[Description of the task]
Go line by line through the data and copy those with the word "Information".

(Beginning of Data for review)

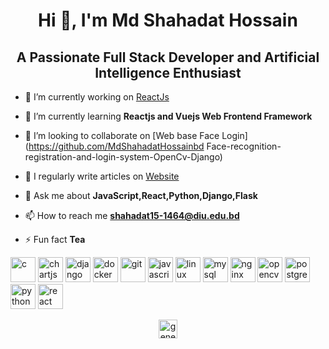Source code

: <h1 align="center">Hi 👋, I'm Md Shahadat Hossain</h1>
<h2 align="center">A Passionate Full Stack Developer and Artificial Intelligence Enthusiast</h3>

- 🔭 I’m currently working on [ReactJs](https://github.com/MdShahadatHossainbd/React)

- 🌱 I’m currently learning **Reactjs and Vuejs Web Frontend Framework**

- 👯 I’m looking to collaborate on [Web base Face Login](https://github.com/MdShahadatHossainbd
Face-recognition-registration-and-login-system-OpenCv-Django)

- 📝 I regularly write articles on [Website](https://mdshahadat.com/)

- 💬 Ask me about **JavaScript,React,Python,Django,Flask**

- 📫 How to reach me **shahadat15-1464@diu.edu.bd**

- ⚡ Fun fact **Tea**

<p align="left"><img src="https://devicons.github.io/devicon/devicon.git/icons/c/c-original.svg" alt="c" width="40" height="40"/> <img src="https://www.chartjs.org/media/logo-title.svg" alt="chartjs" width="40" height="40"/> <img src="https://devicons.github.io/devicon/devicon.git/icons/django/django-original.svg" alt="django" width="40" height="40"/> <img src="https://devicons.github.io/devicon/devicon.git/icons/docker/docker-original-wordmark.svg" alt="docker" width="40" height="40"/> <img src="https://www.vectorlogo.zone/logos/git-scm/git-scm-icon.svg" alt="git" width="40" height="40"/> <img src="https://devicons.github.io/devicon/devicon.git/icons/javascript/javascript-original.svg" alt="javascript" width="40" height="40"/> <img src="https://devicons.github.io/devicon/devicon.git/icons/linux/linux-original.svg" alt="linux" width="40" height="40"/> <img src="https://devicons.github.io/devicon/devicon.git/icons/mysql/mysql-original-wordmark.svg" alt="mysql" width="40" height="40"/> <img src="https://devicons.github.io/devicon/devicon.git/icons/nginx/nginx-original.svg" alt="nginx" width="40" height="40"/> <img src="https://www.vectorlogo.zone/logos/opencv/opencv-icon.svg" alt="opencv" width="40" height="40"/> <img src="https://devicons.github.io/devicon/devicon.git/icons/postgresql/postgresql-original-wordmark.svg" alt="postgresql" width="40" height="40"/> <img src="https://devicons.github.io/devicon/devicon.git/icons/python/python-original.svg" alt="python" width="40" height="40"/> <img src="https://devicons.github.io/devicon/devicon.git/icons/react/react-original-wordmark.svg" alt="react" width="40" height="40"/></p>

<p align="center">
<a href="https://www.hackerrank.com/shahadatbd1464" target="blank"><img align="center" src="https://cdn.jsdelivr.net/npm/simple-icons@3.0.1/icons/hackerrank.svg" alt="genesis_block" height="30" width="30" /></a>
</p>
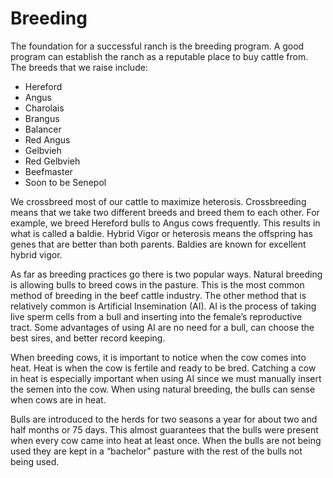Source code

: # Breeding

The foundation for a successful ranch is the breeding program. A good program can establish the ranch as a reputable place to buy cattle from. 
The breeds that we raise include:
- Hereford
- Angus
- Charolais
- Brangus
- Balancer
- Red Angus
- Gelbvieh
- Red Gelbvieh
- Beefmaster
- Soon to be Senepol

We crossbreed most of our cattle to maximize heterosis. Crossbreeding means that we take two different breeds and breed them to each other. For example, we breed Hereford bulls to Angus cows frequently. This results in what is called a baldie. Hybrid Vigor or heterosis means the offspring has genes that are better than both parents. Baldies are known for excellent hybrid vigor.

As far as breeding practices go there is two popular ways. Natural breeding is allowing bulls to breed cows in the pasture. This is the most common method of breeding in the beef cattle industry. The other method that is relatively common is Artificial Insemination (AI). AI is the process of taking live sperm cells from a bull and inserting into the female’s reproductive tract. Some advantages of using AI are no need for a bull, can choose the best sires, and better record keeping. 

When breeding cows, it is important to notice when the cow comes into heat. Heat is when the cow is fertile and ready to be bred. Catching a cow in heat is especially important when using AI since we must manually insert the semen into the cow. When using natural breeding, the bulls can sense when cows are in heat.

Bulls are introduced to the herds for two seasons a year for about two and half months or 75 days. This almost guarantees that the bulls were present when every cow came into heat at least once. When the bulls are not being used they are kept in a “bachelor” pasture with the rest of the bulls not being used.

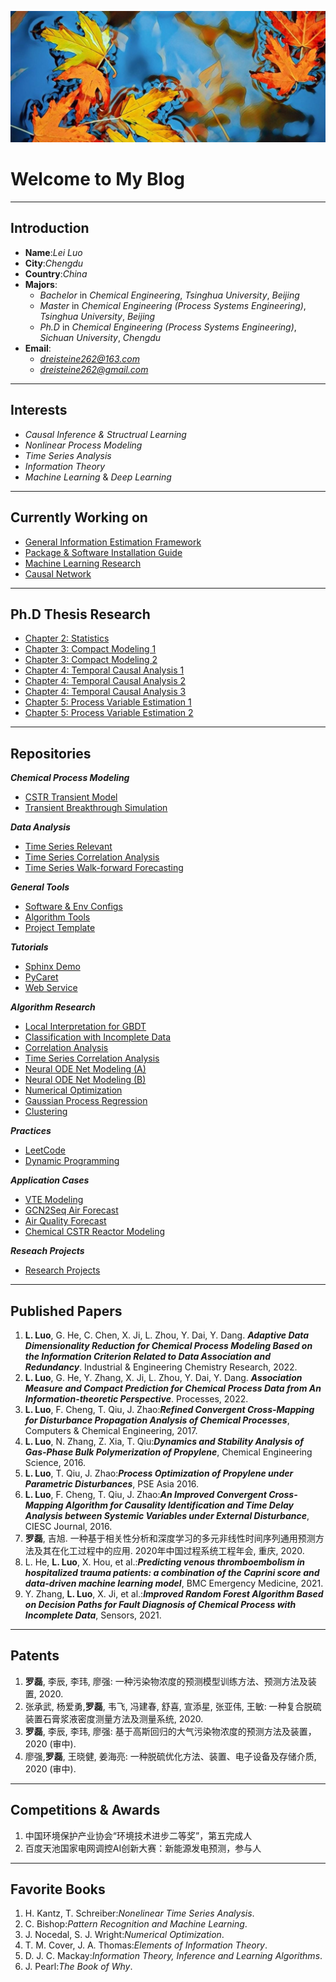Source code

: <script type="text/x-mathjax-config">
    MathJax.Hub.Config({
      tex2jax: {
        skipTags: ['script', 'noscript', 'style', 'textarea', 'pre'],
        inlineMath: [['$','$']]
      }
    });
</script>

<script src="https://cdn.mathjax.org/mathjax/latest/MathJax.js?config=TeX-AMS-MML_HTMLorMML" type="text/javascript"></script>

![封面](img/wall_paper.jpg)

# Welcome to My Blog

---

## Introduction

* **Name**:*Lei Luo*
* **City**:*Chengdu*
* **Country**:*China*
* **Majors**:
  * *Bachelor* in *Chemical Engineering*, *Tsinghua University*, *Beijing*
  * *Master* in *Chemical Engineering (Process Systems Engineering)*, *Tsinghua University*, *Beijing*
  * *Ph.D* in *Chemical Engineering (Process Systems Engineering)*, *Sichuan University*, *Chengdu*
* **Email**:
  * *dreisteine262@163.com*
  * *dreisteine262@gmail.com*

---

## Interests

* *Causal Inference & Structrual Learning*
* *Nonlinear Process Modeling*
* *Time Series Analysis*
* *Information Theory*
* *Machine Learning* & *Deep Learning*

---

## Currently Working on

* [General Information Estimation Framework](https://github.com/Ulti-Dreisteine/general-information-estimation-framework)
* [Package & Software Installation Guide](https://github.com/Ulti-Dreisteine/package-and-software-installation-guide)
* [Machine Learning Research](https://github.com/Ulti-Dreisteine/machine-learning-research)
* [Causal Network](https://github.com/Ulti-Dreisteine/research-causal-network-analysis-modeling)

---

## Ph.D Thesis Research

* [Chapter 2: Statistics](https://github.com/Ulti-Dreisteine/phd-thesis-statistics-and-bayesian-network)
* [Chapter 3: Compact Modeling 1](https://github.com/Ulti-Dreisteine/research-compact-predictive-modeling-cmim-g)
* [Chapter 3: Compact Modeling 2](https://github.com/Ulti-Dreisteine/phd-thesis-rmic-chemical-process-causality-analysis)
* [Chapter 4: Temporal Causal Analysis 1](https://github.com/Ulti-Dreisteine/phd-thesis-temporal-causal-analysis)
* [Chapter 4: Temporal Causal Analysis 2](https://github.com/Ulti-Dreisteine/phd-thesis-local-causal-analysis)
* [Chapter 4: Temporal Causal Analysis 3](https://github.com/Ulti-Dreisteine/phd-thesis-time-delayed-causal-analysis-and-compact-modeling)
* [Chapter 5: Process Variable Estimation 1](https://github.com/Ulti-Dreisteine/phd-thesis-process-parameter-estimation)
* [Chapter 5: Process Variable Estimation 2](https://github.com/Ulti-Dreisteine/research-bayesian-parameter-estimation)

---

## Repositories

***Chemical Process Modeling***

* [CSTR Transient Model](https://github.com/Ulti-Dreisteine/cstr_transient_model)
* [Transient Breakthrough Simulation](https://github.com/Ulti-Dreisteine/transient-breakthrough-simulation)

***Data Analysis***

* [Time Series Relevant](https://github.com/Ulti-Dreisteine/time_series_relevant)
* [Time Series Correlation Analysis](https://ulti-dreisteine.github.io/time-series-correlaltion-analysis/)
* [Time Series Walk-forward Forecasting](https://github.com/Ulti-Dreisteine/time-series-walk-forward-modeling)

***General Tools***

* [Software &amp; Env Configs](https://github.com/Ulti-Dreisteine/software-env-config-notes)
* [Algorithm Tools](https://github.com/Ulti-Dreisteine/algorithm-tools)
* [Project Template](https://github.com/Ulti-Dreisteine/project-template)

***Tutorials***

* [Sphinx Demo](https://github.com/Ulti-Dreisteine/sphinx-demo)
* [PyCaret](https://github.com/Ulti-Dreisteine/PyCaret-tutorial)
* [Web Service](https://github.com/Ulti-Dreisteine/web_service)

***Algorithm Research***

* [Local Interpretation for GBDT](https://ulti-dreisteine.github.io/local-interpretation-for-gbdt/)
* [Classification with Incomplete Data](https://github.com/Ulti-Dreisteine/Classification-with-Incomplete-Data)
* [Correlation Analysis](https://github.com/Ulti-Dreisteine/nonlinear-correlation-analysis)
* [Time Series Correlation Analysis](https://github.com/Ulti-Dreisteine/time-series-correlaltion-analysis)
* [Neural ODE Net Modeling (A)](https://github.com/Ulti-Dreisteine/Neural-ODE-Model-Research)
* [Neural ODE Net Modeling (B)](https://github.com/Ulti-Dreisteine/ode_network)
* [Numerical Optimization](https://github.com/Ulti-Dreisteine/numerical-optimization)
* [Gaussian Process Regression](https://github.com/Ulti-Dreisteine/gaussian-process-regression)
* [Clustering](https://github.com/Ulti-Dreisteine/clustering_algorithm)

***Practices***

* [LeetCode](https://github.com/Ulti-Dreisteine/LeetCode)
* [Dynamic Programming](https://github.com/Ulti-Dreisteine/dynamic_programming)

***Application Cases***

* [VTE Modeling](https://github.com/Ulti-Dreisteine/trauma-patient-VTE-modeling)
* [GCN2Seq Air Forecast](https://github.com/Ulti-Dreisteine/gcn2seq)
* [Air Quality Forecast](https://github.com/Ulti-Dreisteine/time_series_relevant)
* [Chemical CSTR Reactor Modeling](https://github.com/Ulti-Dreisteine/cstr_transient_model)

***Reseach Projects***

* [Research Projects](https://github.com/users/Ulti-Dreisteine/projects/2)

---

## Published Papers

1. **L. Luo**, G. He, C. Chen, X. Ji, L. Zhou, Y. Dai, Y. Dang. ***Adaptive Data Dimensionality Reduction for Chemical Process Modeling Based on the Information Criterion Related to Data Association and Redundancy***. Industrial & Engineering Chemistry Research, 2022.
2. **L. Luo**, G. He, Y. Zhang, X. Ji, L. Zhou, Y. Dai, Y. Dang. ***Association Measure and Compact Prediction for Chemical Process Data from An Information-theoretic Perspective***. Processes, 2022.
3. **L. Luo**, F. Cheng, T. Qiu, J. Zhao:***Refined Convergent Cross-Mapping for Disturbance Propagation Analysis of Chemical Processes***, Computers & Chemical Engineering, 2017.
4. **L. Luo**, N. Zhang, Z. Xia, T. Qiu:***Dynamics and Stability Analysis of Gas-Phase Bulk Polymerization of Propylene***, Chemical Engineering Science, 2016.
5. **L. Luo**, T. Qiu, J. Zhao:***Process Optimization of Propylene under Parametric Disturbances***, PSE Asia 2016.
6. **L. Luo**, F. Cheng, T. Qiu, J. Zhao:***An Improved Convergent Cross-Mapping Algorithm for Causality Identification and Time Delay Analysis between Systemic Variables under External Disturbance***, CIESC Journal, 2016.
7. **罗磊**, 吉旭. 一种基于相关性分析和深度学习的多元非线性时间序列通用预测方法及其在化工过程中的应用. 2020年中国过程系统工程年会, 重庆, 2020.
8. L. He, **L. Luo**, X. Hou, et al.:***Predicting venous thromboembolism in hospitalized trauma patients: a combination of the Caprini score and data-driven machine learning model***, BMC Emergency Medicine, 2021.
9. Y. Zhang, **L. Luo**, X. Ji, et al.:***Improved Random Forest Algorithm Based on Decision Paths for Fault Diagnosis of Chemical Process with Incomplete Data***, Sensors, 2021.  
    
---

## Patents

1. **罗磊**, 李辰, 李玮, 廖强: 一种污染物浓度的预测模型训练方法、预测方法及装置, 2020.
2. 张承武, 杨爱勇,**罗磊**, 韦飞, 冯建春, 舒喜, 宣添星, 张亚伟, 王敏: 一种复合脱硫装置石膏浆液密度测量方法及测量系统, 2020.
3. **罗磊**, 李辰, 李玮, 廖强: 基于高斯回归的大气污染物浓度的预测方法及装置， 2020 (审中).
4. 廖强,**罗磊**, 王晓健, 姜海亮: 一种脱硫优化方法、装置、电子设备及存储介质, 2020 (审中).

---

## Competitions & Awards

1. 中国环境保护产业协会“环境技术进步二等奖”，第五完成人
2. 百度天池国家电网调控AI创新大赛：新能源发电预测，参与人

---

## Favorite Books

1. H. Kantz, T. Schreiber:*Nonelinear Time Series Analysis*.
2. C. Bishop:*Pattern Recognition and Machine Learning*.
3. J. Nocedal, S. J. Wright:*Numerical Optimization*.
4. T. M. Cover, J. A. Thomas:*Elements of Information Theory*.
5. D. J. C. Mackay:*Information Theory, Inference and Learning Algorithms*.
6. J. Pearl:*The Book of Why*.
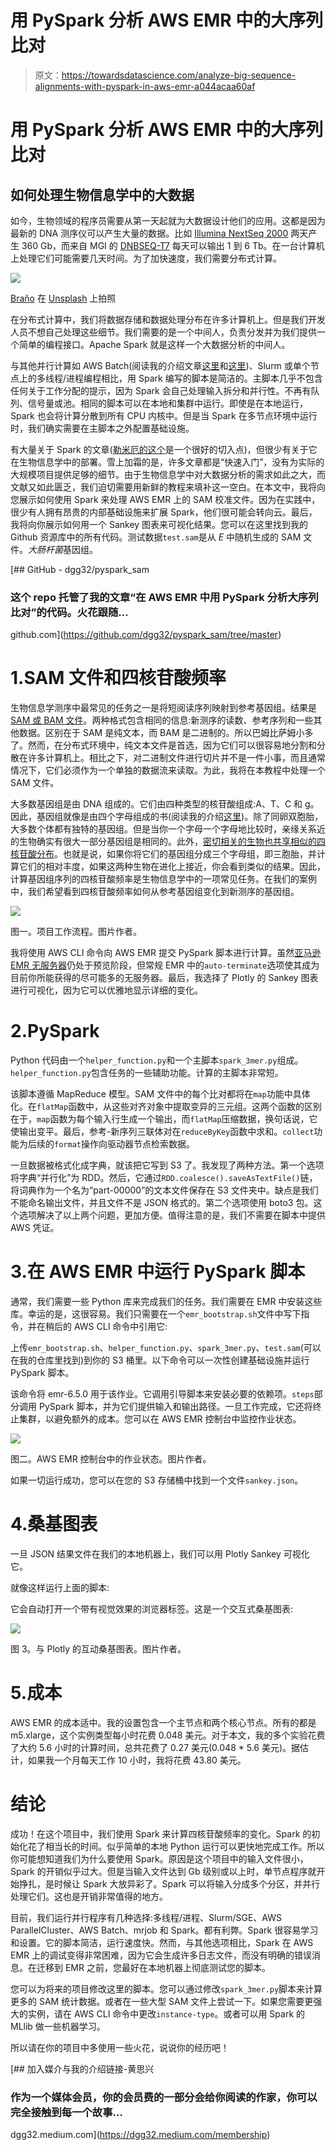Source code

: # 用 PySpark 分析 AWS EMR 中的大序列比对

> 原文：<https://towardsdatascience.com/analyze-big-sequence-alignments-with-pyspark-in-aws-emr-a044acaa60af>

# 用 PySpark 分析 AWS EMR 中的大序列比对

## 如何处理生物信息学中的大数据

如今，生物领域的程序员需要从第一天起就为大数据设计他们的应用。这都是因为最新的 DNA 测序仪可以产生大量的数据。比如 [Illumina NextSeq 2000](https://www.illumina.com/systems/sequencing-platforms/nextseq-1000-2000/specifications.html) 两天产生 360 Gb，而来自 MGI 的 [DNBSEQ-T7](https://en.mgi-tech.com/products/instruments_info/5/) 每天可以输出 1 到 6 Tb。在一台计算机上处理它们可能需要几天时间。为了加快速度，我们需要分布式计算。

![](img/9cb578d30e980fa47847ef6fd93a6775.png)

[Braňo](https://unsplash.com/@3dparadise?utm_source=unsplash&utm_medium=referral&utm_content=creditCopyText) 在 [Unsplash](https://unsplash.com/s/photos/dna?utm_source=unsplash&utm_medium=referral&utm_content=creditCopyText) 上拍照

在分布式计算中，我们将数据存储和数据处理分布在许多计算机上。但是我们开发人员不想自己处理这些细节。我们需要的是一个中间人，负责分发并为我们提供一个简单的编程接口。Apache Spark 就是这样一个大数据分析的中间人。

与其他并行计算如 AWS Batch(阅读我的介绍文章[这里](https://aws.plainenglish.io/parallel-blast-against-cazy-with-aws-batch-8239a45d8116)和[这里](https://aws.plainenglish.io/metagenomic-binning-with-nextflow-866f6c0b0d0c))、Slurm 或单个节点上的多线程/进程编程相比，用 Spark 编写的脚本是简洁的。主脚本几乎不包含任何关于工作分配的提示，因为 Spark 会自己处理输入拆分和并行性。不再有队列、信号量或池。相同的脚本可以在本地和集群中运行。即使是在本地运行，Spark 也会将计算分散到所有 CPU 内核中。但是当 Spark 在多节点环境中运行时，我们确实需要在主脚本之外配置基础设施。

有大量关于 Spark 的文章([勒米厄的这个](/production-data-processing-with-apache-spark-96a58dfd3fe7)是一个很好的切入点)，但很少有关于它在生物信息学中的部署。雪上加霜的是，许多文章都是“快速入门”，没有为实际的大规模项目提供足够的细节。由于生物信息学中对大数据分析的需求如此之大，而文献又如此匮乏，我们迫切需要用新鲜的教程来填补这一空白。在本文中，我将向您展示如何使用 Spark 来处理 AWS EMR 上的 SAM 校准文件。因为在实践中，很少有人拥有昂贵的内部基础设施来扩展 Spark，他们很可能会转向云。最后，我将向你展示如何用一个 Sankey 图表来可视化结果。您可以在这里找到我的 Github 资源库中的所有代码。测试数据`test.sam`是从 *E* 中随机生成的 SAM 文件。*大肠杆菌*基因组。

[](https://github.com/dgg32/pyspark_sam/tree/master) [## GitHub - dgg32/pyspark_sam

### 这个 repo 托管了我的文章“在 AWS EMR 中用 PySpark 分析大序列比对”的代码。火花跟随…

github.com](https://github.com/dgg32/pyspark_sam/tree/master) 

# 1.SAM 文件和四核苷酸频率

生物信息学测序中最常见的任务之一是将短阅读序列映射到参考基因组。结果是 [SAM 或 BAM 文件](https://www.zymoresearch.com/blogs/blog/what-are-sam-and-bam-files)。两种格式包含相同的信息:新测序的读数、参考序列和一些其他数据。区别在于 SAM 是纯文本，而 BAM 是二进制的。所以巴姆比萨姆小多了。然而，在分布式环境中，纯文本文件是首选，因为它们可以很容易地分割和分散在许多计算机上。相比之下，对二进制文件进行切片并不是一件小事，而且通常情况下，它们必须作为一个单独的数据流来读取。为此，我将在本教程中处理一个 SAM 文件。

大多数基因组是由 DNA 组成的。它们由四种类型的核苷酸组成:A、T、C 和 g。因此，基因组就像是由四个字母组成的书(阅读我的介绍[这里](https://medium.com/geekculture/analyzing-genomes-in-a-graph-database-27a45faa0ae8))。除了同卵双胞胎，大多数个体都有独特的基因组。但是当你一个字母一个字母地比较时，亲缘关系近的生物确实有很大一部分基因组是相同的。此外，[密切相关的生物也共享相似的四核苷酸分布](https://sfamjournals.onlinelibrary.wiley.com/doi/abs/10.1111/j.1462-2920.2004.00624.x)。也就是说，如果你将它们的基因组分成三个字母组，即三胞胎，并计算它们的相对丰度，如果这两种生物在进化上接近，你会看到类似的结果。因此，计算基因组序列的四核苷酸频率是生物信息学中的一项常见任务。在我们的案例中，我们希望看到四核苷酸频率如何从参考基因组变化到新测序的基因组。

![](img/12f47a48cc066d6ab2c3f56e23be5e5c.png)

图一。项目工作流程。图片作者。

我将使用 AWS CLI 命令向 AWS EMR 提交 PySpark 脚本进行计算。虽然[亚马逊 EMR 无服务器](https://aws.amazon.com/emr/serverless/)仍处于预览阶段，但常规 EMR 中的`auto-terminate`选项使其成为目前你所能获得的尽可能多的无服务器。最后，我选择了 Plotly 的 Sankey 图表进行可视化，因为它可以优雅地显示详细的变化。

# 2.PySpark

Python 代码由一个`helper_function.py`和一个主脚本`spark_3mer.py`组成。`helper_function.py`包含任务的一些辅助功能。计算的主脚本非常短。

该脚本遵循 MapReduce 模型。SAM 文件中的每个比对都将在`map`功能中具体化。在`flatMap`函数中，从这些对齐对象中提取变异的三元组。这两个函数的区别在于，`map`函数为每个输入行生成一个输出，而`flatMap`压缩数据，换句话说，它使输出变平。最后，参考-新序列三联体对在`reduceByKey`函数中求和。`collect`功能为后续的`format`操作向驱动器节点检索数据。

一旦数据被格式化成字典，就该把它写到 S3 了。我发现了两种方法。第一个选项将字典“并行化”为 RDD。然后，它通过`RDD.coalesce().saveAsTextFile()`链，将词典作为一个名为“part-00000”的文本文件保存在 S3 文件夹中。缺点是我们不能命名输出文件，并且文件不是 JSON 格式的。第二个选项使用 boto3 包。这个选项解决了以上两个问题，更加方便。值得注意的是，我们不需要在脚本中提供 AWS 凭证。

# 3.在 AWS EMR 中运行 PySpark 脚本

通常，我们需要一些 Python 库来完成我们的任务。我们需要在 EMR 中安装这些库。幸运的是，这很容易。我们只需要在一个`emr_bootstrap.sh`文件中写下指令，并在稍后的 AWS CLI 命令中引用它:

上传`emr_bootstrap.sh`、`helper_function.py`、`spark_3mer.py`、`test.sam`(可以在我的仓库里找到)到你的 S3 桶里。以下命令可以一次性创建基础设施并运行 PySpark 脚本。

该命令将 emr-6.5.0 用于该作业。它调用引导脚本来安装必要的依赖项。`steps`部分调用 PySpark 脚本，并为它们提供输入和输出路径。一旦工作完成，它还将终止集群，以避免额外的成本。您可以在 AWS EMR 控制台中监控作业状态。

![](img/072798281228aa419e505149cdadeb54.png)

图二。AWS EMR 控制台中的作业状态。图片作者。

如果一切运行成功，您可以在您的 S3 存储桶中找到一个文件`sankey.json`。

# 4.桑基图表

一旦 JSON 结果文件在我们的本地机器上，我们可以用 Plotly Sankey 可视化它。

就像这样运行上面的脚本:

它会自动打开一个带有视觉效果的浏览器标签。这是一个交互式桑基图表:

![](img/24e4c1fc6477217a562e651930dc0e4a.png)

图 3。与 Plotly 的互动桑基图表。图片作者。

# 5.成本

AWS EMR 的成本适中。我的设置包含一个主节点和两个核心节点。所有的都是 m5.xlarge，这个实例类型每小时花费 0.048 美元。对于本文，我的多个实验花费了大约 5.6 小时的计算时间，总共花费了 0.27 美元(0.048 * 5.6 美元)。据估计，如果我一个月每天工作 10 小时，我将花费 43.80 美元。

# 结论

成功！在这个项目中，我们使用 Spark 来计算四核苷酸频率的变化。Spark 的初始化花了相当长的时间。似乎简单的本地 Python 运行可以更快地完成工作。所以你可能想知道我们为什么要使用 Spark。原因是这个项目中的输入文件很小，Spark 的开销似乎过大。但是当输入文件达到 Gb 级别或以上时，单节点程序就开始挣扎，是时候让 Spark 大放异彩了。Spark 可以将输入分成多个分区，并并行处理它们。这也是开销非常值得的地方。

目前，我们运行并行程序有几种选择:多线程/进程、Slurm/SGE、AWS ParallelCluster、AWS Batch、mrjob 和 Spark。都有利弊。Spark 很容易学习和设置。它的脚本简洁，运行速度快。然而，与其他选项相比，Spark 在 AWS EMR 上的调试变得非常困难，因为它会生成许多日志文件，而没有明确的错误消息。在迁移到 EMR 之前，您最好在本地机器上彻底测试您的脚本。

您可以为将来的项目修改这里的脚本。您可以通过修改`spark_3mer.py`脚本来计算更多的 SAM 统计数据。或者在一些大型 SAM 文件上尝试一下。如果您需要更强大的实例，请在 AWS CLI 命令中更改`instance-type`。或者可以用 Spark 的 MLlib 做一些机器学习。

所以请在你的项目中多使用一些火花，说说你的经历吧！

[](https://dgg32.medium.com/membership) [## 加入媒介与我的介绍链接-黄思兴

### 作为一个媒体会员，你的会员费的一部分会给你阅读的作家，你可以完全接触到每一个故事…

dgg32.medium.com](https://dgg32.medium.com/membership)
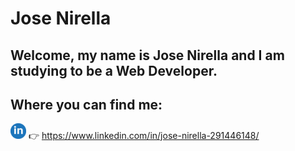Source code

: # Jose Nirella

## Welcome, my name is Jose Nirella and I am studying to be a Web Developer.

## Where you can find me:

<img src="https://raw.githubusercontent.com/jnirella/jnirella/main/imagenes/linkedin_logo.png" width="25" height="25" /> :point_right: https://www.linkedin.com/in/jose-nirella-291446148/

(End of Data for review)

[Solution]
* *Information Theory*
* [General Information Estimation Framework](https://github.com/Ulti-Dreisteine/general-information-estimation-framework)
1. **L. Luo**, G. He, C. Chen, X. Ji, L. Zhou, Y. Dai, Y. Dang. ***Adaptive Data Dimensionality Reduction for Chemical Process Modeling Based on the Information Criterion Related to Data Association and Redundancy***. Industrial & Engineering Chemistry Research, 2022.
2. **L. Luo**, G. He, Y. Zhang, X. Ji, L. Zhou, Y. Dai, Y. Dang. ***Association Measure and Compact Prediction for Chemical Process Data from An Information-theoretic Perspective***. Processes, 2022.
4. T. M. Cover, J. A. Thomas:*Elements of Information Theory*.
5. D. J. C. Mackay:*Information Theory, Inference and Learning Algorithms*.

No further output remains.